Write out the listing below exactly, beginning at its first line and ending with the line that contains "and burst number".

- **Records shown**:

=-=-=-=-=

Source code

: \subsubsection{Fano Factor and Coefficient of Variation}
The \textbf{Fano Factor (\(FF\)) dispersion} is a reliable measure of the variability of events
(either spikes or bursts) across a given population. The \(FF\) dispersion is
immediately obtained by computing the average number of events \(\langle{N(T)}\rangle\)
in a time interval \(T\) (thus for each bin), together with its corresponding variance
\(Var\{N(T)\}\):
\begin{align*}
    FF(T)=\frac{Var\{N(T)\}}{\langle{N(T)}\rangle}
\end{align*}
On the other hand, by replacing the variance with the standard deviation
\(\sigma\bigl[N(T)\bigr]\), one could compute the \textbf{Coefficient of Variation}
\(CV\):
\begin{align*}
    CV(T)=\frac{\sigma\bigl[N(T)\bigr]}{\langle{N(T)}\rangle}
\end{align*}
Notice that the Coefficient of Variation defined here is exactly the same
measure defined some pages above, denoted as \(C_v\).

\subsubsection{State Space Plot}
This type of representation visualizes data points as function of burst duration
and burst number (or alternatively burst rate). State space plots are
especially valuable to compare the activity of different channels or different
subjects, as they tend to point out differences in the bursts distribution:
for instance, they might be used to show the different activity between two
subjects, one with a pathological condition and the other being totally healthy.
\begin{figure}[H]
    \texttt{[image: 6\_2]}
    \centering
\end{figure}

=-=-=-=-=

- **Solved exercise**:
Source code

: \subsubsection{Fano Factor and Coefficient of Variation}
The \textbf{Fano Factor (\(FF\)) dispersion} is a reliable measure of the variability of events
(either spikes or bursts) across a given population. The \(FF\) dispersion is
immediately obtained by computing the average number of events \(\langle{N(T)}\rangle\)
in a time interval \(T\) (thus for each bin), together with its corresponding variance
\(Var\{N(T)\}\):
\begin{align*}
    FF(T)=\frac{Var\{N(T)\}}{\langle{N(T)}\rangle}
\end{align*}
On the other hand, by replacing the variance with the standard deviation
\(\sigma\bigl[N(T)\bigr]\), one could compute the \textbf{Coefficient of Variation}
\(CV\):
\begin{align*}
    CV(T)=\frac{\sigma\bigl[N(T)\bigr]}{\langle{N(T)}\rangle}
\end{align*}
Notice that the Coefficient of Variation defined here is exactly the same
measure defined some pages above, denoted as \(C_v\).

\subsubsection{State Space Plot}
This type of representation visualizes data points as function of burst duration
and burst number (or alternatively burst rate). State space plots are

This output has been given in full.